Stored data entries:

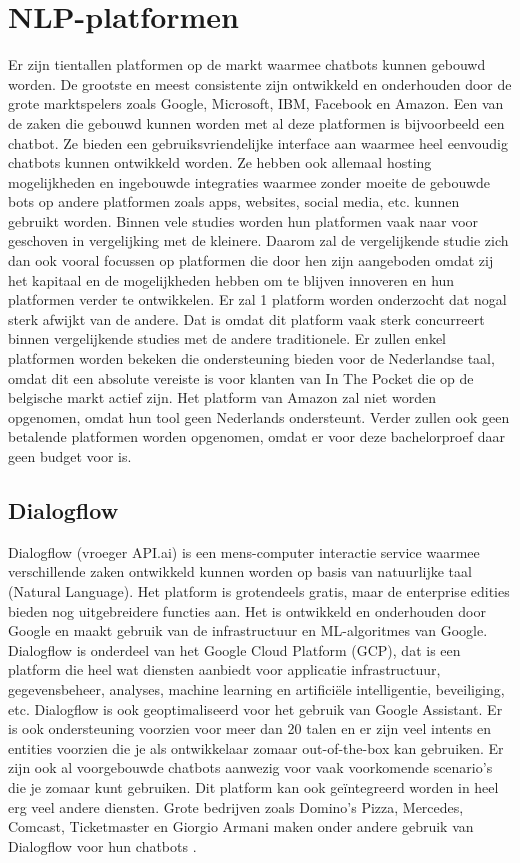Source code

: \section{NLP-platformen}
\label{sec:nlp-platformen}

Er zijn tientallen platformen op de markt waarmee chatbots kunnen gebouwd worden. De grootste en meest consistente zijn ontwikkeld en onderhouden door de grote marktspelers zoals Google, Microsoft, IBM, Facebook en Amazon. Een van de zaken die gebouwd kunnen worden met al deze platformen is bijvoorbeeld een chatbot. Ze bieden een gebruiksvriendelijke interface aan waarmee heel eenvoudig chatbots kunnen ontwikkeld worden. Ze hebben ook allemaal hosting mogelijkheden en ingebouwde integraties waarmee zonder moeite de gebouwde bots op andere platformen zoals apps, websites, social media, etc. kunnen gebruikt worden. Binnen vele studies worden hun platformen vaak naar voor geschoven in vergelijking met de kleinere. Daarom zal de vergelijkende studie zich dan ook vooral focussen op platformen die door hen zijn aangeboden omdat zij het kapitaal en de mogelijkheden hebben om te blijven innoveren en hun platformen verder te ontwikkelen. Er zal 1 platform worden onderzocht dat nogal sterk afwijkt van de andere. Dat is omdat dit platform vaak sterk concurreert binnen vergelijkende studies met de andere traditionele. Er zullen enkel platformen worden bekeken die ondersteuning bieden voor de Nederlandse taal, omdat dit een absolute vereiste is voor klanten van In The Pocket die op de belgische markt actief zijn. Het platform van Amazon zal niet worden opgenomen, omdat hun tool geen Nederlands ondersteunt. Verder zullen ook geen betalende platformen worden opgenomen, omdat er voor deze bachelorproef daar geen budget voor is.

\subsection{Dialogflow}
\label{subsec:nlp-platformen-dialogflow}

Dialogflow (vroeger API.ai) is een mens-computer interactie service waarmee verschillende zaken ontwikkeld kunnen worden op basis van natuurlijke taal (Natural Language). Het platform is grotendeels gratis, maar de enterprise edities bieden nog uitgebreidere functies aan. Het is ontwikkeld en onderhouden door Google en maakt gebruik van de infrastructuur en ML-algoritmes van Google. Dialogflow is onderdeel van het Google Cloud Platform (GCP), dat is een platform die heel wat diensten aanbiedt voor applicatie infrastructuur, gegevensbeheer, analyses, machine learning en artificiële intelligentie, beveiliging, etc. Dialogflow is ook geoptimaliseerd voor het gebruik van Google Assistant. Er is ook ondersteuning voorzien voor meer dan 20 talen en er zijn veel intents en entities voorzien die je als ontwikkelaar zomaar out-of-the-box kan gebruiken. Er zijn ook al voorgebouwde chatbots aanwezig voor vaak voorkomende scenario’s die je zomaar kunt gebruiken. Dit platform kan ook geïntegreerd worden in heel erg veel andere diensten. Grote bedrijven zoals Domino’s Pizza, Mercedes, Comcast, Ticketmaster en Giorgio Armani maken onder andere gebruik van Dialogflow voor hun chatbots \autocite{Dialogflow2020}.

==

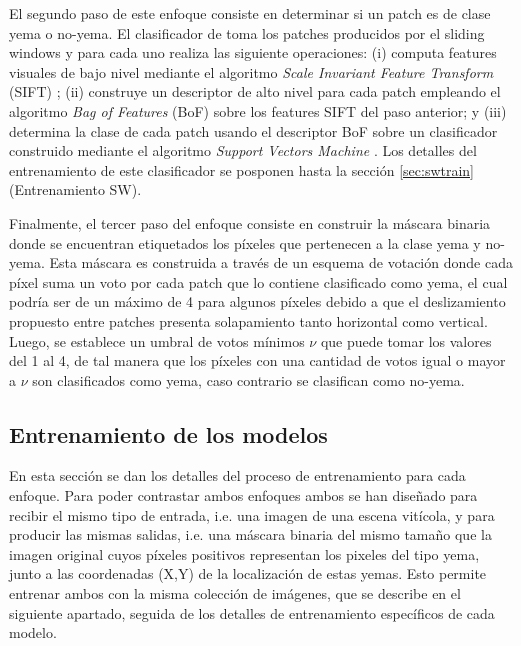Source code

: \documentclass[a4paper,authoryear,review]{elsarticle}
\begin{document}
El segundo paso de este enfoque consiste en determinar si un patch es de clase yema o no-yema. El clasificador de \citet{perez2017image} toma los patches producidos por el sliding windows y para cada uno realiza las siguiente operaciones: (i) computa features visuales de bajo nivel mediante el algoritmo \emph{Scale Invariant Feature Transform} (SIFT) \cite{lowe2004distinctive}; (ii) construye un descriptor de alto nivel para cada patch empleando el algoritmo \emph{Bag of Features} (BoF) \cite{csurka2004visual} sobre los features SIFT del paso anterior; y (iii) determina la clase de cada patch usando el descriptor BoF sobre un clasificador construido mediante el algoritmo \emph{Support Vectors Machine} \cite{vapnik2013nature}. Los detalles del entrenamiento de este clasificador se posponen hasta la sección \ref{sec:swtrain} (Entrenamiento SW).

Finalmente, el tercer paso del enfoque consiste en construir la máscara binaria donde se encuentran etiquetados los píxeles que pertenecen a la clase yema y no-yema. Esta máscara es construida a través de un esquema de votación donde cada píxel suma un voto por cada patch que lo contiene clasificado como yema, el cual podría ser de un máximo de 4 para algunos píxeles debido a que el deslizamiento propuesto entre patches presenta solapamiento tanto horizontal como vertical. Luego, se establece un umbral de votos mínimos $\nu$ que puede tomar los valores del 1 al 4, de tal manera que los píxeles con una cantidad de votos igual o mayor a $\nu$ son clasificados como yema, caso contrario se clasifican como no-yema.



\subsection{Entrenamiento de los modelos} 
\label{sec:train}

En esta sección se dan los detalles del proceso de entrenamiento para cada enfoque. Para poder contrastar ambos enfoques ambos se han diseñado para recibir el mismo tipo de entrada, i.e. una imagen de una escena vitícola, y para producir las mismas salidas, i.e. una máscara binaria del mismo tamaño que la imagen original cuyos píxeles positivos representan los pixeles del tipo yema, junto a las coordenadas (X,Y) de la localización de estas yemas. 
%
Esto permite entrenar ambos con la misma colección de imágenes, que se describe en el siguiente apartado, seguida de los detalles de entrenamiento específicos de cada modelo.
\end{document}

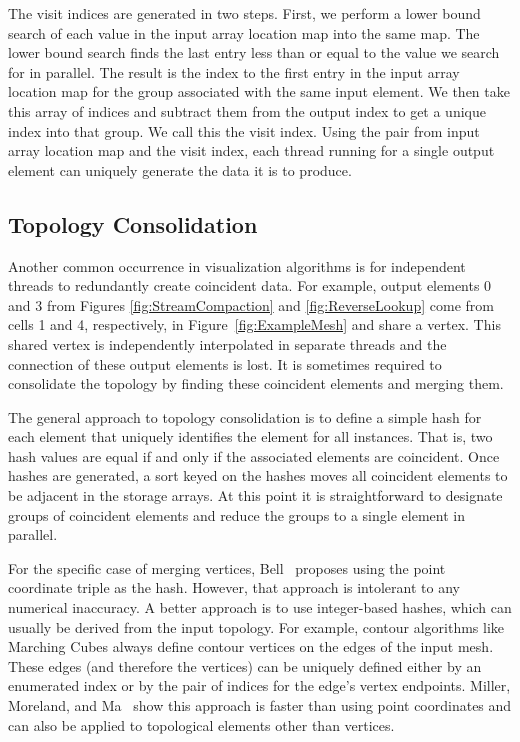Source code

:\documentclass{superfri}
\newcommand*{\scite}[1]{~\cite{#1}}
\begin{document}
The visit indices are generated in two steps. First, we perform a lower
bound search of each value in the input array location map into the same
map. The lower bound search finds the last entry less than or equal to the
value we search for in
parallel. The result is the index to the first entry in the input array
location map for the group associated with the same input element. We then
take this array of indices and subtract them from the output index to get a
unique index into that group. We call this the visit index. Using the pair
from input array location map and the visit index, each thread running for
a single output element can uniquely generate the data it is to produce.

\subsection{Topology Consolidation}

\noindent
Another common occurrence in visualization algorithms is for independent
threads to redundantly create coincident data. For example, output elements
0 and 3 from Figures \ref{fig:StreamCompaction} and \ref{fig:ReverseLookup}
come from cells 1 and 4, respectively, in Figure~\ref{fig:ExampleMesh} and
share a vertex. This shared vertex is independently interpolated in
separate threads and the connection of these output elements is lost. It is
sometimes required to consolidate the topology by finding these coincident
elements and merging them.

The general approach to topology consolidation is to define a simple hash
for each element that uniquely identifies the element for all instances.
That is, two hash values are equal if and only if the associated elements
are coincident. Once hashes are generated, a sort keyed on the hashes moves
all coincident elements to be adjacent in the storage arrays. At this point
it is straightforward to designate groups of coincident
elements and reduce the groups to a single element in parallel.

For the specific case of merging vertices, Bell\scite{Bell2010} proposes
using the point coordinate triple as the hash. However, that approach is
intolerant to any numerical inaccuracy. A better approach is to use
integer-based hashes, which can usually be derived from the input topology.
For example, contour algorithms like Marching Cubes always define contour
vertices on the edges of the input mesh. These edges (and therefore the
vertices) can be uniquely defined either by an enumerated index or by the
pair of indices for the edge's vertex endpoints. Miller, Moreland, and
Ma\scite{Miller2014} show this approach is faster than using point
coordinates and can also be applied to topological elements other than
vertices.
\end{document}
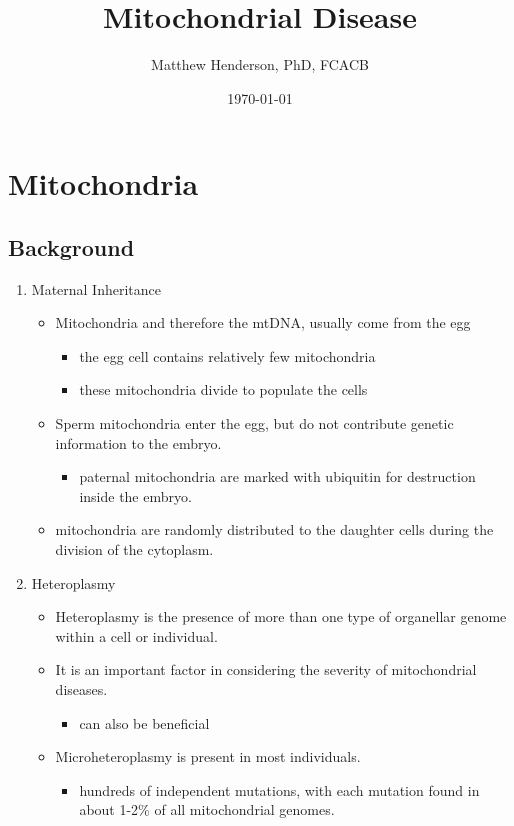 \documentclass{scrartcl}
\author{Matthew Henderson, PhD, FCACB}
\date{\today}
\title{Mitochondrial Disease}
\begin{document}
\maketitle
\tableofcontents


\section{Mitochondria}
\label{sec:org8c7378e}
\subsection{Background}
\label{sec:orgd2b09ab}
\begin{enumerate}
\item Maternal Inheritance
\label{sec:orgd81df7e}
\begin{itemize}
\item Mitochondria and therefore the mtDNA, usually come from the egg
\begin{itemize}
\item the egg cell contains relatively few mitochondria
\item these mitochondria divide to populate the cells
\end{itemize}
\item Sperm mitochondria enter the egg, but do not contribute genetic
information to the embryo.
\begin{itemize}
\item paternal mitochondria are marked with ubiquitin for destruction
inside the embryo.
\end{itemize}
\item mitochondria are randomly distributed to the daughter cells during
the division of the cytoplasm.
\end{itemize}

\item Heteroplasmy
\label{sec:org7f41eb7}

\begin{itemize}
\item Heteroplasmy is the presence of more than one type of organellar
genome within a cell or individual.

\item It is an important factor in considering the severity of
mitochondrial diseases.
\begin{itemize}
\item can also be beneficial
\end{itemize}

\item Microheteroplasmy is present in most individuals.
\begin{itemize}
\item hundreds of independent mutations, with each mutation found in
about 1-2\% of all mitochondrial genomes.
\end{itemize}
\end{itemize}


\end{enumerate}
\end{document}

Exercise aim – Identify the lines above with the word "hashes". Copy them.

Answer to this exercise –
are coincident. Once hashes are generated, a sort keyed on the hashes moves
integer-based hashes, which can usually be derived from the input topology.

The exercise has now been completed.